Transcribe verbatim the span of lines that opens with the line containing "那么不规则铁路的？建议：使用圆弧近似，然后分区段设置曲率，尽量模拟就好。" and closes with the last line of the data below.

--

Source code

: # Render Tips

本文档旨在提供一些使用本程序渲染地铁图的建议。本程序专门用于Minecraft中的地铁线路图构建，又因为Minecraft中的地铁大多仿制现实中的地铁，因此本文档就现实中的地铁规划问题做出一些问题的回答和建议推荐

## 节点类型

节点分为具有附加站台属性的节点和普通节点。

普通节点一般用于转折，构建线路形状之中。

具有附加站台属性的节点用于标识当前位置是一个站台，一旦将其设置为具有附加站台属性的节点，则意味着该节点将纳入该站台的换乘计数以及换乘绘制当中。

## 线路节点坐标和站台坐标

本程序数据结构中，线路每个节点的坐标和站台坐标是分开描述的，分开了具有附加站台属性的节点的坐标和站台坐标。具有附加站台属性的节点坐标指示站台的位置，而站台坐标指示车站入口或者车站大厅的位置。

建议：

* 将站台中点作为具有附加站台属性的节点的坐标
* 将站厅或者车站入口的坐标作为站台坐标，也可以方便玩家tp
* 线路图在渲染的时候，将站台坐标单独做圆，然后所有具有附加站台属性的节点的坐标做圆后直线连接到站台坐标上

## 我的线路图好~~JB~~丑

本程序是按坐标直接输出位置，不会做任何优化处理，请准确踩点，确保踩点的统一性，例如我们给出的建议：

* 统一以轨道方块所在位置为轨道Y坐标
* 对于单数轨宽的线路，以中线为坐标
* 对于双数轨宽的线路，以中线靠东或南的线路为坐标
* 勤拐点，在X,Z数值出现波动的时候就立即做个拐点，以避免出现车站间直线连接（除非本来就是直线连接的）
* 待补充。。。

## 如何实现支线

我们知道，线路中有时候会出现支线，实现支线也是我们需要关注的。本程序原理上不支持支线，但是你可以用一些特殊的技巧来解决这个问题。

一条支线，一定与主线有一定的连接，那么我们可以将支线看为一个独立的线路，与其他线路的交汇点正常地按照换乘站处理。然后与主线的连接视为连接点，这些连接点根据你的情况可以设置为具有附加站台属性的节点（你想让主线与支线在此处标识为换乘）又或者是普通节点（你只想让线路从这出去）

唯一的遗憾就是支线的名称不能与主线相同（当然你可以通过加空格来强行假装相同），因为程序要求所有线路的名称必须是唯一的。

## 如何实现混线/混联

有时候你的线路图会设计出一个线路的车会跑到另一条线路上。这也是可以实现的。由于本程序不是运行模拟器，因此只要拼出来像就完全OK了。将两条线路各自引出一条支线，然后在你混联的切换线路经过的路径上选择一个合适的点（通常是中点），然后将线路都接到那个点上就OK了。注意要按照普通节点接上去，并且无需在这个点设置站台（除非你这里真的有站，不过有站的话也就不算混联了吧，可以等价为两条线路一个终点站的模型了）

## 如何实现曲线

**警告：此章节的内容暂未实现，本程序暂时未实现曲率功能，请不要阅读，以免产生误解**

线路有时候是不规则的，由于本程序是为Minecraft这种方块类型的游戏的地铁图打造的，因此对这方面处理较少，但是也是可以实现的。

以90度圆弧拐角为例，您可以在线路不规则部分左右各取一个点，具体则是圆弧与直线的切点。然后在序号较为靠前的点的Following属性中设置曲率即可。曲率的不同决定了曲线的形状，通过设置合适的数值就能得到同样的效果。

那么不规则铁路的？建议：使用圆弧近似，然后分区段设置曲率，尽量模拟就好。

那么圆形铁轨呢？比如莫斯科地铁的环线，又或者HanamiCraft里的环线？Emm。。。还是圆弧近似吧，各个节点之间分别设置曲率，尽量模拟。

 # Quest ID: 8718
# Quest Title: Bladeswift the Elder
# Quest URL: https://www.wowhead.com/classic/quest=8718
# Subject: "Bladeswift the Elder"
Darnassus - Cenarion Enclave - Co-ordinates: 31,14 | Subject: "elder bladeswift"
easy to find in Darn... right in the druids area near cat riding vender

--

Task output:
那么不规则铁路的？建议：使用圆弧近似，然后分区段设置曲率，尽量模拟就好。

那么圆形铁轨呢？比如莫斯科地铁的环线，又或者HanamiCraft里的环线？Emm。。。还是圆弧近似吧，各个节点之间分别设置曲率，尽量模拟。

 # Quest ID: 8718
# Quest Title: Bladeswift the Elder
# Quest URL: https://www.wowhead.com/classic/quest=8718
# Subject: "Bladeswift the Elder"
Darnassus - Cenarion Enclave - Co-ordinates: 31,14 | Subject: "elder bladeswift"
easy to find in Darn... right in the druids area near cat riding vender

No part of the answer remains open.